▶ What you are asked to do
Check every line of the entries for the string "BLOB" and return the ones that contain it.

▶ Data provided
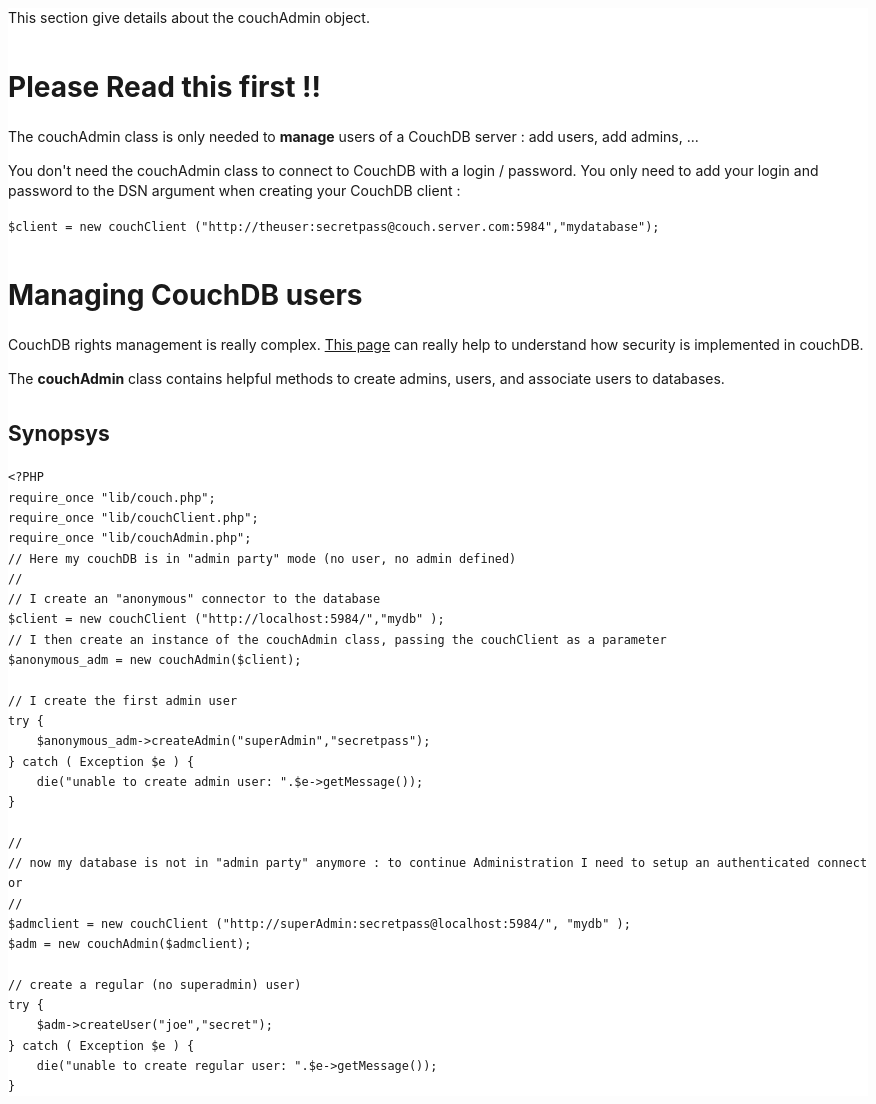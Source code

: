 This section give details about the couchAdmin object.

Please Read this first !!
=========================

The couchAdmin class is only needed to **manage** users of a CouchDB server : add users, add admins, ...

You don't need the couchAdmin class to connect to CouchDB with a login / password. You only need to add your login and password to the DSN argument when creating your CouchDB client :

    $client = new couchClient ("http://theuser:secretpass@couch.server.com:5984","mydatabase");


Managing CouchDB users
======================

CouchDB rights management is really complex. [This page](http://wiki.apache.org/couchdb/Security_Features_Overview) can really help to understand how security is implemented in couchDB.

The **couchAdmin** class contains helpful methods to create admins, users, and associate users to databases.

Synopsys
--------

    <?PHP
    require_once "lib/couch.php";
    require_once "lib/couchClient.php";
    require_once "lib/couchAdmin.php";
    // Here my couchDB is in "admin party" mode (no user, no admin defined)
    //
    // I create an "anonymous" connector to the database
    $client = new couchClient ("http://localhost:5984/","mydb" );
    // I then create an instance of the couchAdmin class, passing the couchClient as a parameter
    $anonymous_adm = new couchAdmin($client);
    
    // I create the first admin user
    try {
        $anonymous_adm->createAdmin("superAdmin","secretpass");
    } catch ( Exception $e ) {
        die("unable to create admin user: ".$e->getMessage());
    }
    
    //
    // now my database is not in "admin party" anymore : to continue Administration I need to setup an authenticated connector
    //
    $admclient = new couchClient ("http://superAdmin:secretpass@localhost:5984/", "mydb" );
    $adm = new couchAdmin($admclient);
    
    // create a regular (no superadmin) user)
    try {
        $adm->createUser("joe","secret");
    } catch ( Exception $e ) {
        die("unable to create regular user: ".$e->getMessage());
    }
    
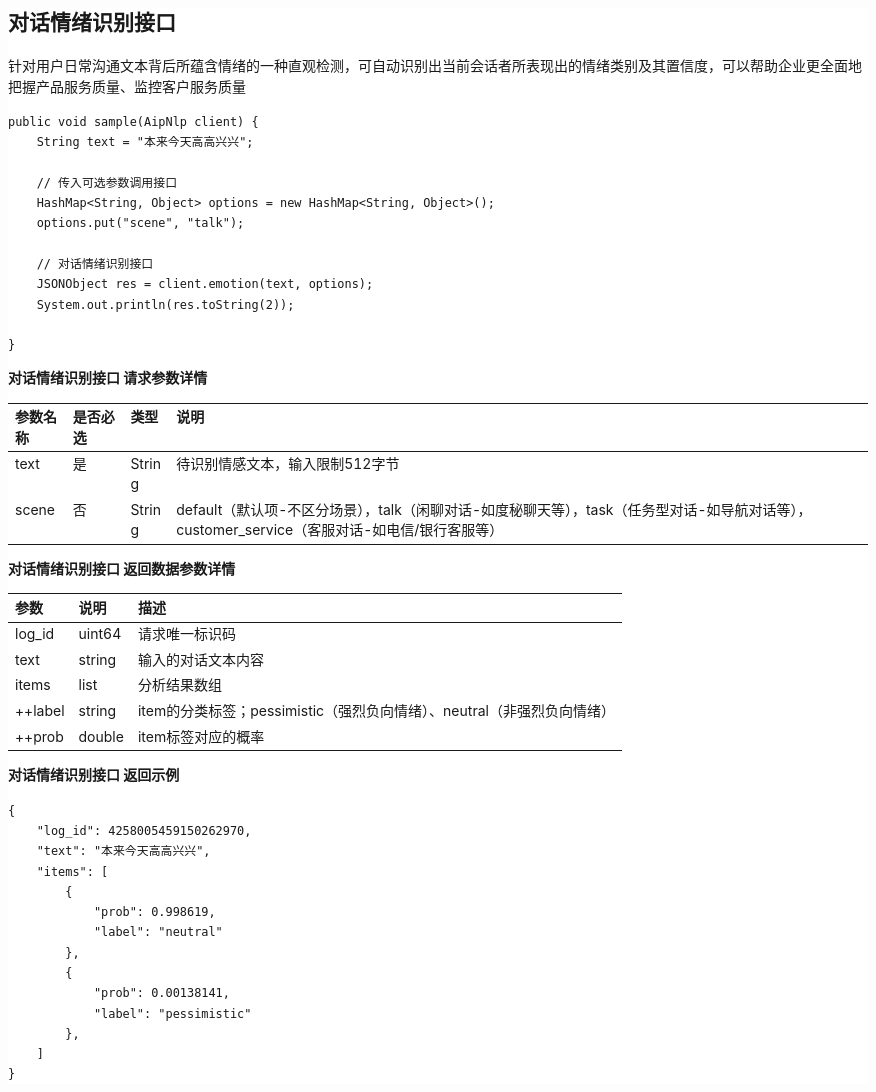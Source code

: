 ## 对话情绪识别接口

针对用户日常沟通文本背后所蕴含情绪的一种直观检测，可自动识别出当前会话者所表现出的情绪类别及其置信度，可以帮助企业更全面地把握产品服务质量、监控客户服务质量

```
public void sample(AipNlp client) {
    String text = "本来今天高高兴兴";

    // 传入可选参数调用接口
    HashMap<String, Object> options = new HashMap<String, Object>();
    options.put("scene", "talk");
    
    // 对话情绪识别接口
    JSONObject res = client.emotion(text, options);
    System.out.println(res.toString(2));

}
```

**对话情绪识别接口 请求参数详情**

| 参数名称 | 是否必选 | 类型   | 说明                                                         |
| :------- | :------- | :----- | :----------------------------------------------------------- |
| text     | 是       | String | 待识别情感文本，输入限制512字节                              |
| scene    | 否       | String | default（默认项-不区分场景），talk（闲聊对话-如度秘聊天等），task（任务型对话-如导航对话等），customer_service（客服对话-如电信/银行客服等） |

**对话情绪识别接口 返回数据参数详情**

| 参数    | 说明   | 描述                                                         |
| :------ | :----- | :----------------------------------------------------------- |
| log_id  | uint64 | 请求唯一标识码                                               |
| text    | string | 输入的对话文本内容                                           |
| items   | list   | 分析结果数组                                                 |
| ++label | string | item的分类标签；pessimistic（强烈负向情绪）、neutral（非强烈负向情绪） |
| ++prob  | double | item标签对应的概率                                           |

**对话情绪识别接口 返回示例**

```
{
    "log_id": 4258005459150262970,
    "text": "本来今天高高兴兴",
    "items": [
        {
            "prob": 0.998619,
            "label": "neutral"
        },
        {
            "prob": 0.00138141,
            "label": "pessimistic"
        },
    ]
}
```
...
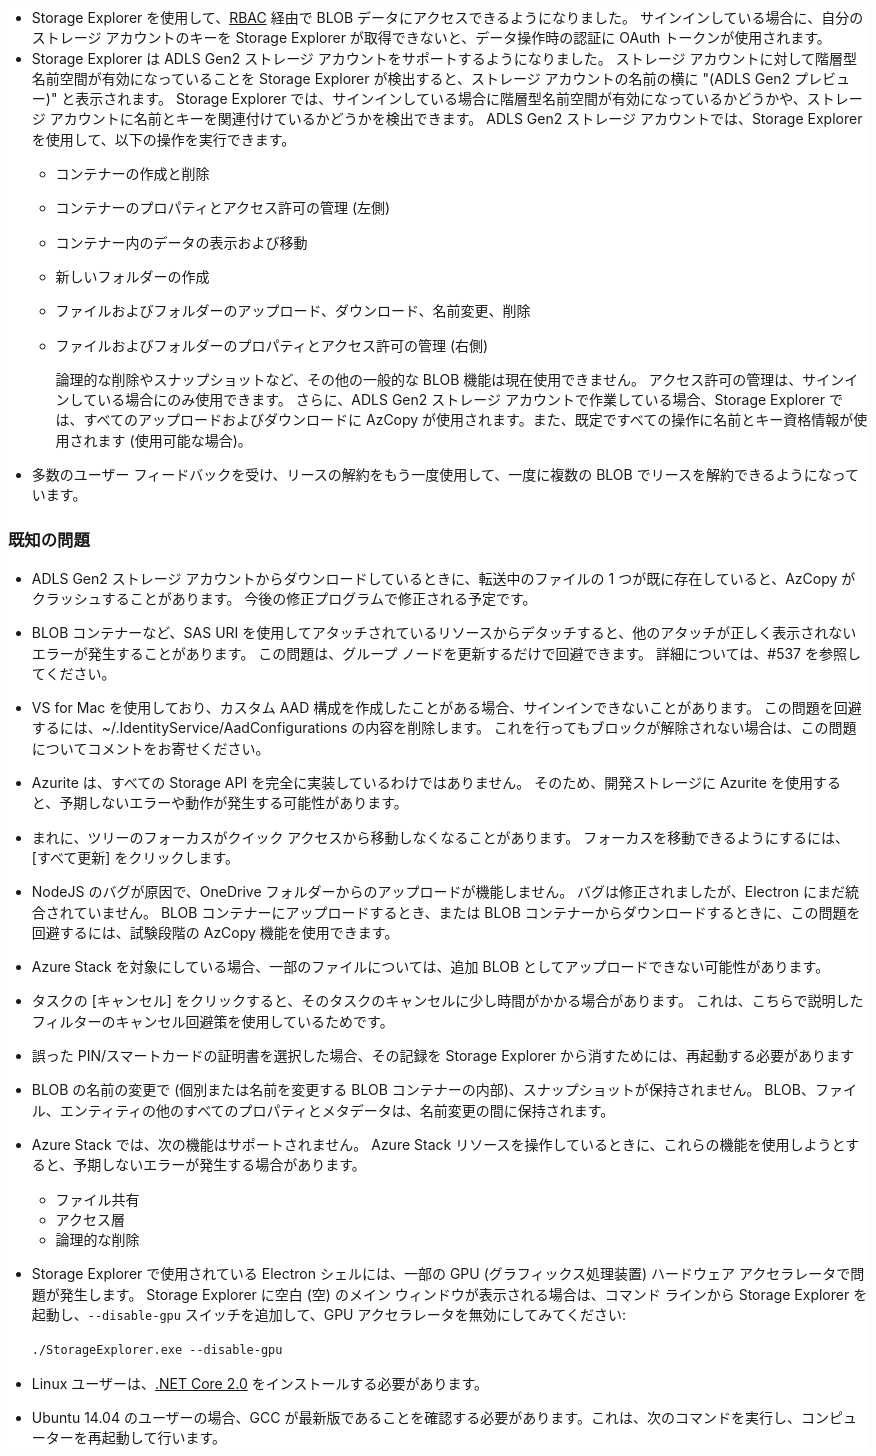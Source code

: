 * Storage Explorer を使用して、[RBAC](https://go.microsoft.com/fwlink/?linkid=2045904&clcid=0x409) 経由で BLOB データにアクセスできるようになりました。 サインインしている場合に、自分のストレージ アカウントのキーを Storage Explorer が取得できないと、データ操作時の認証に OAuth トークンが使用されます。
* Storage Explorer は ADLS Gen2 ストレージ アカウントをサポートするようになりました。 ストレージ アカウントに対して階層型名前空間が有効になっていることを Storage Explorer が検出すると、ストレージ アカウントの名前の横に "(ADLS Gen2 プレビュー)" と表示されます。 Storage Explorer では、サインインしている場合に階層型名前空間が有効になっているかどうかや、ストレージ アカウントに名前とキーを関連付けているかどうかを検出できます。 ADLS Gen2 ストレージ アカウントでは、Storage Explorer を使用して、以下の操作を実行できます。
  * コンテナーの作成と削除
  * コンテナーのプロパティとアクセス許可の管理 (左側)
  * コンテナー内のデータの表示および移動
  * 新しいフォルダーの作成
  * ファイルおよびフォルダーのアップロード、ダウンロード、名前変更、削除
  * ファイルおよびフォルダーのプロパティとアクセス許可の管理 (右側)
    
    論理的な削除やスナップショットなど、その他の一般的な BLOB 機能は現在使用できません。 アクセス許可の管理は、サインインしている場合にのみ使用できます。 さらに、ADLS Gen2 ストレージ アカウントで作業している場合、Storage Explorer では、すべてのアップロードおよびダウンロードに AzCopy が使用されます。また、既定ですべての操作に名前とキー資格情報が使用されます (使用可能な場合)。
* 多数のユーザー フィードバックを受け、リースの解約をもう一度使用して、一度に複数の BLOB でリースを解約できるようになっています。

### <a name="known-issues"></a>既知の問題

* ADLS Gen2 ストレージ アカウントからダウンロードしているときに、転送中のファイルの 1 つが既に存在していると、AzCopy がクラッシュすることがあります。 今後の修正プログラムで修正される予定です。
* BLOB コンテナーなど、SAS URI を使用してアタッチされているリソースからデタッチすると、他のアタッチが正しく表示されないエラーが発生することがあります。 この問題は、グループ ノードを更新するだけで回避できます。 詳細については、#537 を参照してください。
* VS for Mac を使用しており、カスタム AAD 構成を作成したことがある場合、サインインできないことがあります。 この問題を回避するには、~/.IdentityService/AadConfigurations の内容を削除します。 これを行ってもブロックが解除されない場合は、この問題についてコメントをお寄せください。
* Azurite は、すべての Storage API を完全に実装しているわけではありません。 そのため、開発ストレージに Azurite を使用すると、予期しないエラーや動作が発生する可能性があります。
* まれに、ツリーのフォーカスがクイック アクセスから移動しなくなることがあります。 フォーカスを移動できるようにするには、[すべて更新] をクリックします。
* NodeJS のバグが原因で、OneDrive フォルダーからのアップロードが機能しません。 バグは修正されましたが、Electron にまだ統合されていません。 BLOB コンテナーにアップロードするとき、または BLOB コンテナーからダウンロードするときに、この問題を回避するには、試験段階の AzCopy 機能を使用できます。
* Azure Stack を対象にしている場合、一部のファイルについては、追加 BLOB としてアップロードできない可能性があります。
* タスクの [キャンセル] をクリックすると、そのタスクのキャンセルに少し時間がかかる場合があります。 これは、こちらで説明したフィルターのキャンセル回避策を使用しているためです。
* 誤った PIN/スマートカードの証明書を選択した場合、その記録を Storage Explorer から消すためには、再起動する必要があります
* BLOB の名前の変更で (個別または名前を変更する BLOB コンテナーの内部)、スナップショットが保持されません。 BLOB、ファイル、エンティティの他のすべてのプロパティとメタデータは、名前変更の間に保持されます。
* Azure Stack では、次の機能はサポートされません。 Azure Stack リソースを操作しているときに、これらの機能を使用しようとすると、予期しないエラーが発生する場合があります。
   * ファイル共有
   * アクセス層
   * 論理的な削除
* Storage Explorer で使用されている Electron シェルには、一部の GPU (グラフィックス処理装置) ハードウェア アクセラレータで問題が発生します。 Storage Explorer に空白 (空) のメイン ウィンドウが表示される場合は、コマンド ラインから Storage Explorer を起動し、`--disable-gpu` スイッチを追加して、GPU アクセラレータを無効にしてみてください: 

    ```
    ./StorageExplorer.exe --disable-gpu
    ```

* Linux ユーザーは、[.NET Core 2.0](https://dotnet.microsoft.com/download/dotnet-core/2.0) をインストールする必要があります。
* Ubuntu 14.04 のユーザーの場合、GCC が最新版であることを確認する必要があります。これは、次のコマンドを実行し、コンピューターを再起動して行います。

▶ Answer
: * Storage Explorer を使用して、[RBAC](https://go.microsoft.com/fwlink/?linkid=2045904&clcid=0x409) 経由で BLOB データにアクセスできるようになりました。 サインインしている場合に、自分のストレージ アカウントのキーを Storage Explorer が取得できないと、データ操作時の認証に OAuth トークンが使用されます。
    論理的な削除やスナップショットなど、その他の一般的な BLOB 機能は現在使用できません。 アクセス許可の管理は、サインインしている場合にのみ使用できます。 さらに、ADLS Gen2 ストレージ アカウントで作業している場合、Storage Explorer では、すべてのアップロードおよびダウンロードに AzCopy が使用されます。また、既定ですべての操作に名前とキー資格情報が使用されます (使用可能な場合)。
* 多数のユーザー フィードバックを受け、リースの解約をもう一度使用して、一度に複数の BLOB でリースを解約できるようになっています。
* BLOB コンテナーなど、SAS URI を使用してアタッチされているリソースからデタッチすると、他のアタッチが正しく表示されないエラーが発生することがあります。 この問題は、グループ ノードを更新するだけで回避できます。 詳細については、#537 を参照してください。
* NodeJS のバグが原因で、OneDrive フォルダーからのアップロードが機能しません。 バグは修正されましたが、Electron にまだ統合されていません。 BLOB コンテナーにアップロードするとき、または BLOB コンテナーからダウンロードするときに、この問題を回避するには、試験段階の AzCopy 機能を使用できます。
* Azure Stack を対象にしている場合、一部のファイルについては、追加 BLOB としてアップロードできない可能性があります。
* BLOB の名前の変更で (個別または名前を変更する BLOB コンテナーの内部)、スナップショットが保持されません。 BLOB、ファイル、エンティティの他のすべてのプロパティとメタデータは、名前変更の間に保持されます。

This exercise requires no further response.